WHAT TO PRODUCE →
Filter the listing below, keeping every line that holds "자진신고".
···
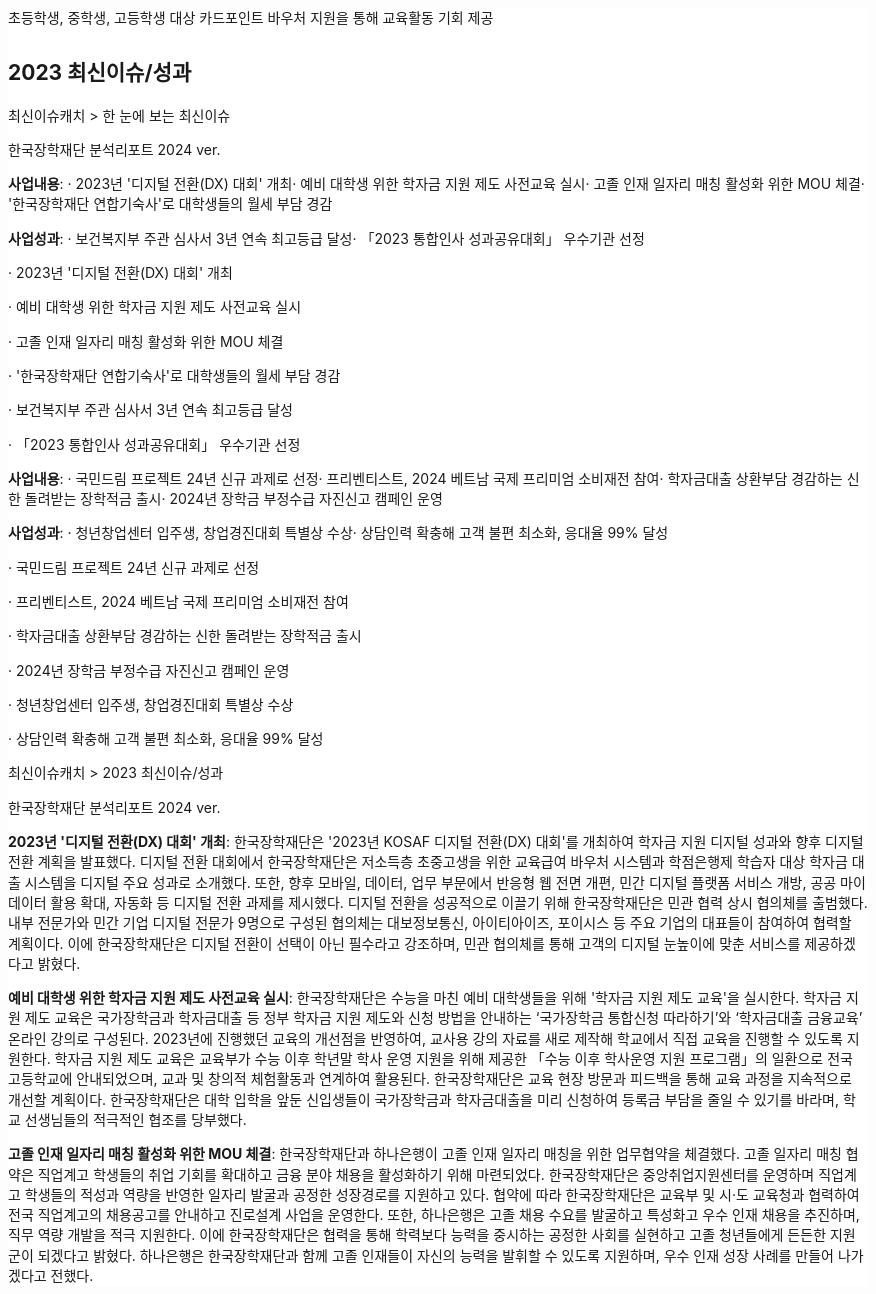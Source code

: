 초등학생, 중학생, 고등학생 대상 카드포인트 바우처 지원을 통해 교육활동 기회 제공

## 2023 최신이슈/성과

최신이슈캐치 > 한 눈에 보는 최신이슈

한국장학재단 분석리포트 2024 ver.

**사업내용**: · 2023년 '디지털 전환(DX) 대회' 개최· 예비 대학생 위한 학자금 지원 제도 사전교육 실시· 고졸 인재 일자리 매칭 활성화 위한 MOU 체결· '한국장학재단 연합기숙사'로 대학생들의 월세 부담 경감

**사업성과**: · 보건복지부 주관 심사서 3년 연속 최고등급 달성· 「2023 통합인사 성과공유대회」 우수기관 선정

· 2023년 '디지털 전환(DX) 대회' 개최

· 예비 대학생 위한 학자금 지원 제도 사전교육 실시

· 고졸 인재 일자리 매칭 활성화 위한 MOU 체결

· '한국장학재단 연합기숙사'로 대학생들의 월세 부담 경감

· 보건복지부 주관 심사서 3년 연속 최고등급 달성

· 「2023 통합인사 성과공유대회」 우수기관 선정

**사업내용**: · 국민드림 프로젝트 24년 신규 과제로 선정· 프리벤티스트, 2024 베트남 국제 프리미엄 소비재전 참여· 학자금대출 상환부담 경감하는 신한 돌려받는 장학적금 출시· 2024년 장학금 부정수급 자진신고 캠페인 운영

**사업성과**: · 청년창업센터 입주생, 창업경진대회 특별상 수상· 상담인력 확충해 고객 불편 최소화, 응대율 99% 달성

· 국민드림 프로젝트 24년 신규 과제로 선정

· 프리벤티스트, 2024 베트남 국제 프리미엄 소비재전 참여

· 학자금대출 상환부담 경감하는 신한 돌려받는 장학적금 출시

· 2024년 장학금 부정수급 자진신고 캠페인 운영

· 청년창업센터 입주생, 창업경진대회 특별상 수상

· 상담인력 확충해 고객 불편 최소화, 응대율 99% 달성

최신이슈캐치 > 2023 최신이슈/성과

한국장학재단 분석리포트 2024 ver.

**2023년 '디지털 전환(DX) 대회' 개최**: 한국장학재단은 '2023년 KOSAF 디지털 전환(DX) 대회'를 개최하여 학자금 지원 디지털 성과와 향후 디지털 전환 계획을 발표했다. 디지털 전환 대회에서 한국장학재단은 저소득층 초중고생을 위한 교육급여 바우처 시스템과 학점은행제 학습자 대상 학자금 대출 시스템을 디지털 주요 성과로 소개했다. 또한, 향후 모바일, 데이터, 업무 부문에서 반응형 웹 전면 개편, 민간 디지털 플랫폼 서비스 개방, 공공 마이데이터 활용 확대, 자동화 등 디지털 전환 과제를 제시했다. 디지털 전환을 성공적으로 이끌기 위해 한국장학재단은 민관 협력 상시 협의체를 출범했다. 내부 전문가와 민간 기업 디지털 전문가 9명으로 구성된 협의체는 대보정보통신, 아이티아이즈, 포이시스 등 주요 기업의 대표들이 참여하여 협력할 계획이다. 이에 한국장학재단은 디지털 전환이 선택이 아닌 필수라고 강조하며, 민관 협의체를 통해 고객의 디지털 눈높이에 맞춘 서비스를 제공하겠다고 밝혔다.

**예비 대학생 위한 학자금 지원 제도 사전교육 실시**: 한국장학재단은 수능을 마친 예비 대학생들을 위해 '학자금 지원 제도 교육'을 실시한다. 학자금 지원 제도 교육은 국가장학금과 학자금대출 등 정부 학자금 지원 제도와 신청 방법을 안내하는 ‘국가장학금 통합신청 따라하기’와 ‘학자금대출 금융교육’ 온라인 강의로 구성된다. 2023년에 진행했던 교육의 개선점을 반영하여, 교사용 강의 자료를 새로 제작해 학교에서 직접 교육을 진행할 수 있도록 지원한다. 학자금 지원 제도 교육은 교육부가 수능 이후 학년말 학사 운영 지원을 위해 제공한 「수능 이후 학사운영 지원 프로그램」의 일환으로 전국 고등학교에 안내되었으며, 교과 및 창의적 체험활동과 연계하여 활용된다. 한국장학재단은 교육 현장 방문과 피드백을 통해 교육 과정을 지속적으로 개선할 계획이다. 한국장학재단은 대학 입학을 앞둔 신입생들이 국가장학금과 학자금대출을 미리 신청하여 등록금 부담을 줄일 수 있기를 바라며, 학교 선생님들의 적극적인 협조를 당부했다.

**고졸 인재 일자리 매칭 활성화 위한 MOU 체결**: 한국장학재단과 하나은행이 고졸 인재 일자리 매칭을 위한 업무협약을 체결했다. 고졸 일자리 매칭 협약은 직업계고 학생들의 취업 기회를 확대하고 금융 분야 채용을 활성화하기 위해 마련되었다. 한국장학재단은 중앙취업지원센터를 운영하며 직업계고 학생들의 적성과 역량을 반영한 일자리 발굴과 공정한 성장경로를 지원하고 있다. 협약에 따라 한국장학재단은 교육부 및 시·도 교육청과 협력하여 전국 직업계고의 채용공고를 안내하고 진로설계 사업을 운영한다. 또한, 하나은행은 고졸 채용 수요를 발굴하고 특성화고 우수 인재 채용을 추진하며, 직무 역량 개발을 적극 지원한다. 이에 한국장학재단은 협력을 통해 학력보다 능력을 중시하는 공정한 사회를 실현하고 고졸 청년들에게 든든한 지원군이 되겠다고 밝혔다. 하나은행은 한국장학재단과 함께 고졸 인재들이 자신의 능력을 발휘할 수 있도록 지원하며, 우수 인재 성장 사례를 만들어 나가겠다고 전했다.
···
RESPONSE AREA →
**사업내용**: · 국민드림 프로젝트 24년 신규 과제로 선정· 프리벤티스트, 2024 베트남 국제 프리미엄 소비재전 참여· 학자금대출 상환부담 경감하는 신한 돌려받는 장학적금 출시· 2024년 장학금 부정수급 자진신고 캠페인 운영
· 2024년 장학금 부정수급 자진신고 캠페인 운영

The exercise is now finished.